**Task statement**
Find every line in the records below that contains "textit", and copy it.

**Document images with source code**
▬▬▬

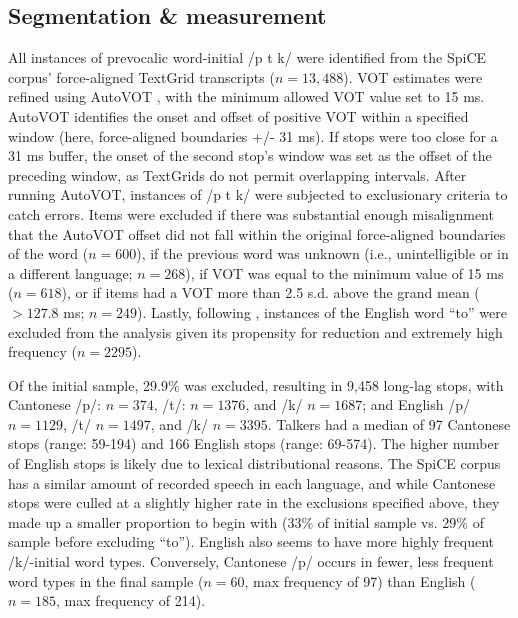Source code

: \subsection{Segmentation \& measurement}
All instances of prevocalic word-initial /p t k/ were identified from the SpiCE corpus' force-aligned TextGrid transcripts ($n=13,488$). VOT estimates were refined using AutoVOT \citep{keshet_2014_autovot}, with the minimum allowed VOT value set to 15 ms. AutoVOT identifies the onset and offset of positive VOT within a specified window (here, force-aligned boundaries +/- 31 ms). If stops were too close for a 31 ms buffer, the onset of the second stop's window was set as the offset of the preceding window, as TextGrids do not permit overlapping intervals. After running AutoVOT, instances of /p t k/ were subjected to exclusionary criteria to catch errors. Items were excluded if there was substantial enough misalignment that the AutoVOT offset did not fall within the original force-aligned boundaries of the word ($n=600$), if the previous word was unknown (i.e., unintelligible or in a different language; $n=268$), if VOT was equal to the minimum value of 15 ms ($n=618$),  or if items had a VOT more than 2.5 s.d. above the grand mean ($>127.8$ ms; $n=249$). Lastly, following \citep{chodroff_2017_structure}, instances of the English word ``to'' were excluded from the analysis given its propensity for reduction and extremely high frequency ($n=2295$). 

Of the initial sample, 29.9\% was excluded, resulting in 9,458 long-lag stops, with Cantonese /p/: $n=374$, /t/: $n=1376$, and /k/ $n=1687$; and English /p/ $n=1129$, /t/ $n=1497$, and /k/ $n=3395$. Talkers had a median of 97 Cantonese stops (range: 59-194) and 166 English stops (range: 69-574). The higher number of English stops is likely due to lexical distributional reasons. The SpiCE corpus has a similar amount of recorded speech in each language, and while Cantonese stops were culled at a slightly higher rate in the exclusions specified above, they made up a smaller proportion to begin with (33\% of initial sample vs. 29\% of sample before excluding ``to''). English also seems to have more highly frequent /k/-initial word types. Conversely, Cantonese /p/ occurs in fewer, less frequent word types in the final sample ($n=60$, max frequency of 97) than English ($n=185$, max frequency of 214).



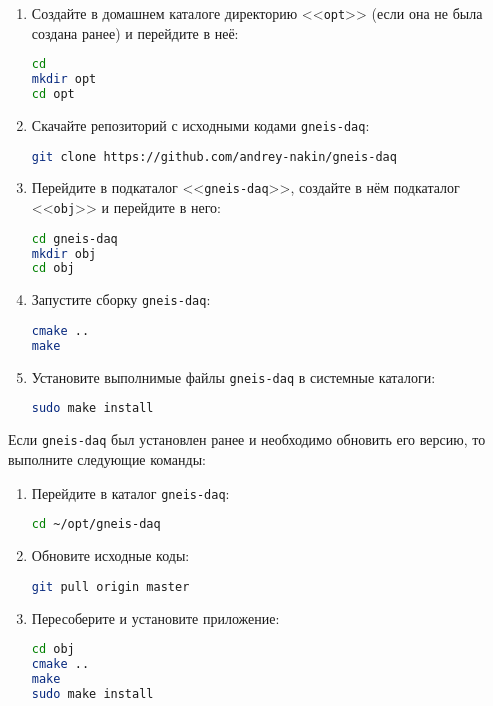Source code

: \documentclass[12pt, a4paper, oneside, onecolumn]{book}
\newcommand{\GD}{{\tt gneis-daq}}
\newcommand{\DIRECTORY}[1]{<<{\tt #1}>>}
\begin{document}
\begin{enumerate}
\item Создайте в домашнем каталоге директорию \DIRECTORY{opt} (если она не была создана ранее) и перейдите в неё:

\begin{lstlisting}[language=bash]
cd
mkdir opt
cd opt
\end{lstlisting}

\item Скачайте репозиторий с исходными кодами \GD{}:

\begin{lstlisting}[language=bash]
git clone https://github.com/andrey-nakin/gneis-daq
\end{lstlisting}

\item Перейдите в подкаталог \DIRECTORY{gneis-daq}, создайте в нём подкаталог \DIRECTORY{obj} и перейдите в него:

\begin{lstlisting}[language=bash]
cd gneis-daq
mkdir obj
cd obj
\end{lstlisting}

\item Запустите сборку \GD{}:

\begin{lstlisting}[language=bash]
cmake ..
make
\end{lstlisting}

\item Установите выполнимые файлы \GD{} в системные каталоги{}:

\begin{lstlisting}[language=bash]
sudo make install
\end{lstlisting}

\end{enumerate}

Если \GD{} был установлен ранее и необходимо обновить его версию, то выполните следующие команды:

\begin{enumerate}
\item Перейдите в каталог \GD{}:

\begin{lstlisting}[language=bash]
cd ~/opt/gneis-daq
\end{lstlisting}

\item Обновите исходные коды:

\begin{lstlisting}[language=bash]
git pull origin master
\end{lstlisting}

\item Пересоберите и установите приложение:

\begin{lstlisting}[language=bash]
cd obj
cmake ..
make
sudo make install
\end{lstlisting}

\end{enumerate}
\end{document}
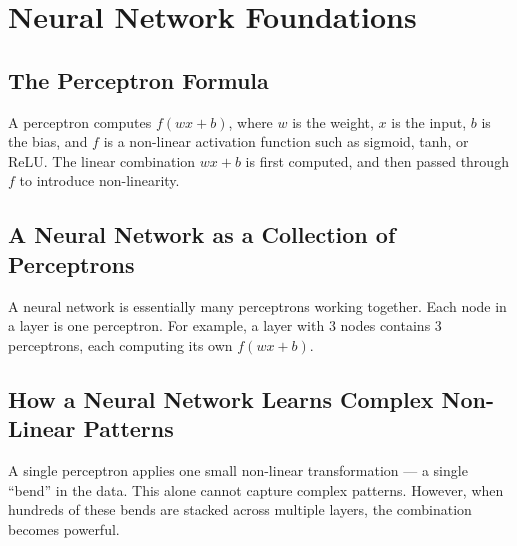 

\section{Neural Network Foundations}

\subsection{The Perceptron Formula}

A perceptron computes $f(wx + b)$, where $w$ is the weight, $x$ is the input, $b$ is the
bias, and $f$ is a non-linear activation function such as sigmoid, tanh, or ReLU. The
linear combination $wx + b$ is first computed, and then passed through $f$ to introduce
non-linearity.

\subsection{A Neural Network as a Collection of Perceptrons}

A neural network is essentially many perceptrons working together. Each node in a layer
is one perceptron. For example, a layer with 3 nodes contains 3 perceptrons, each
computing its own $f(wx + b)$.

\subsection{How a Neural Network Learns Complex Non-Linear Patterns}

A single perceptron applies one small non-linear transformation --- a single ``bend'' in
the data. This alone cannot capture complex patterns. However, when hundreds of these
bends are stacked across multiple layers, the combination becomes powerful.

▬▬▬

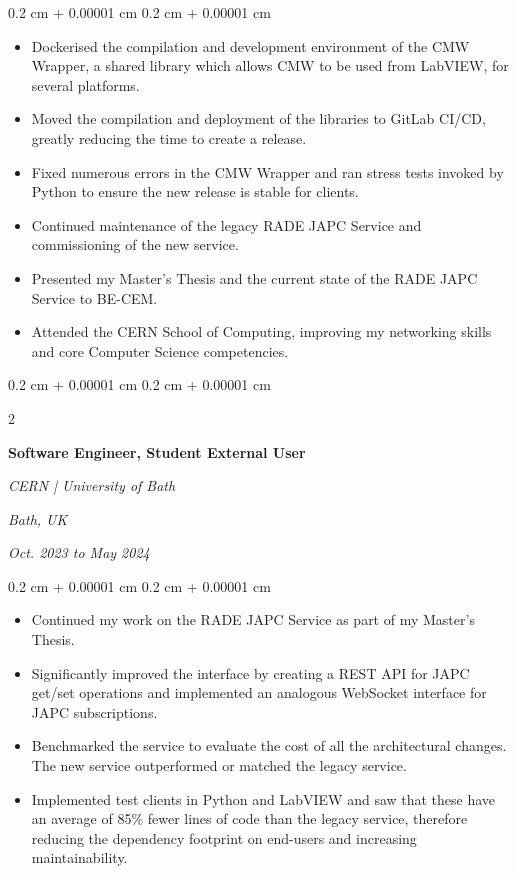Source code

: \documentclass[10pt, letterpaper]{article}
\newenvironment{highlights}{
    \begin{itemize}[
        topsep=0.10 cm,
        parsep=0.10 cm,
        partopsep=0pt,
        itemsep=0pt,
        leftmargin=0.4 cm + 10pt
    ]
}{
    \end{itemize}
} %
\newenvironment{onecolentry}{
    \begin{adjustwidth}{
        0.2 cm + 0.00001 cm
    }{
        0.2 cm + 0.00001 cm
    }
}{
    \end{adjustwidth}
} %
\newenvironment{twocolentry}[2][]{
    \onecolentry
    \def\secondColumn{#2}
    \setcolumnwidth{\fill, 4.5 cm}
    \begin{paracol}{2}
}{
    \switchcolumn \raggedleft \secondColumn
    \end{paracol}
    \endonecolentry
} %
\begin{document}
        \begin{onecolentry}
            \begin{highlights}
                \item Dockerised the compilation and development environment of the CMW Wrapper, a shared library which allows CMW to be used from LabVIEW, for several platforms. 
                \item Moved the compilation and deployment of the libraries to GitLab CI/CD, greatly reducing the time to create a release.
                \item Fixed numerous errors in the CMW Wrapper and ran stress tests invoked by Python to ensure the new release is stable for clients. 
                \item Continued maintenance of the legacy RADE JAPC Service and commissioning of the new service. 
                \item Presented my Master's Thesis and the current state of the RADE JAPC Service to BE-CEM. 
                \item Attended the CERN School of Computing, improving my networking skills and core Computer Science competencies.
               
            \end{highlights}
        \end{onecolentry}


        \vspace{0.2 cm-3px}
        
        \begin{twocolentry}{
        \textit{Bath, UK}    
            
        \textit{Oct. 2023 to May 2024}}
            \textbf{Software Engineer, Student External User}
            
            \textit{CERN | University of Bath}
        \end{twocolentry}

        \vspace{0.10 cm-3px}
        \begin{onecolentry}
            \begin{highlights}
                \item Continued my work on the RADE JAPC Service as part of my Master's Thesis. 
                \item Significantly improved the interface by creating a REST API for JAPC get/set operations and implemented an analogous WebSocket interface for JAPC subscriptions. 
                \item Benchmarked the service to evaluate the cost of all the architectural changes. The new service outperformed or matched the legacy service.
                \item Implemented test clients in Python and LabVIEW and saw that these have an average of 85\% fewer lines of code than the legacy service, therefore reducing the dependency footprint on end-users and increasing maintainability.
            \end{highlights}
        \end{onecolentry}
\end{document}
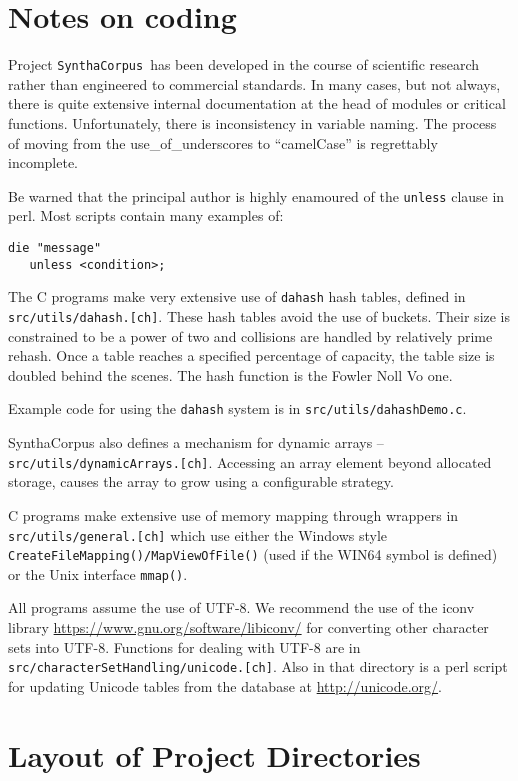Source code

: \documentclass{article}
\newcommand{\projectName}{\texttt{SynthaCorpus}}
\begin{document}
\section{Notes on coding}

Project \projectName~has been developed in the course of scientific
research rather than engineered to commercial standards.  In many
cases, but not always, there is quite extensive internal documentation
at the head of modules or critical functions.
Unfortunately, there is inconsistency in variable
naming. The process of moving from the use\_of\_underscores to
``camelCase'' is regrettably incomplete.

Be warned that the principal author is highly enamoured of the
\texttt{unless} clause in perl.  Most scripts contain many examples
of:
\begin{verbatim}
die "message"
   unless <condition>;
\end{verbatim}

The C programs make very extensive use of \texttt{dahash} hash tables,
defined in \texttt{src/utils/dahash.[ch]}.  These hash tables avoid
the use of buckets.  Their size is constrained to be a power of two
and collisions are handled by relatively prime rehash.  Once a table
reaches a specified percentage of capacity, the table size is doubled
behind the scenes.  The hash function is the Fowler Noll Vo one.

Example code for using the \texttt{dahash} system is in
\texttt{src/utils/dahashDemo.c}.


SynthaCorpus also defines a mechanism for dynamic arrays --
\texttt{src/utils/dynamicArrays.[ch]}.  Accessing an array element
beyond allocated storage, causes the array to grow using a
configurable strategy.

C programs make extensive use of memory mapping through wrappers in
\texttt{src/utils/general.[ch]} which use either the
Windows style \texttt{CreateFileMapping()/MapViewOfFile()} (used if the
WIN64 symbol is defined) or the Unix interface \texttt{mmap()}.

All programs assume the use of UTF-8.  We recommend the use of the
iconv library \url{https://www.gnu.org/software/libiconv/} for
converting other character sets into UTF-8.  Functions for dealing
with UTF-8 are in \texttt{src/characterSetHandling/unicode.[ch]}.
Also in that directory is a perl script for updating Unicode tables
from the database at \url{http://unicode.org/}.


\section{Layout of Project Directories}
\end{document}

▬▬▬

**Answer to this exercise**
        \textit{Bath, UK}    
        \textit{Oct. 2023 to May 2024}}
            \textit{CERN | University of Bath}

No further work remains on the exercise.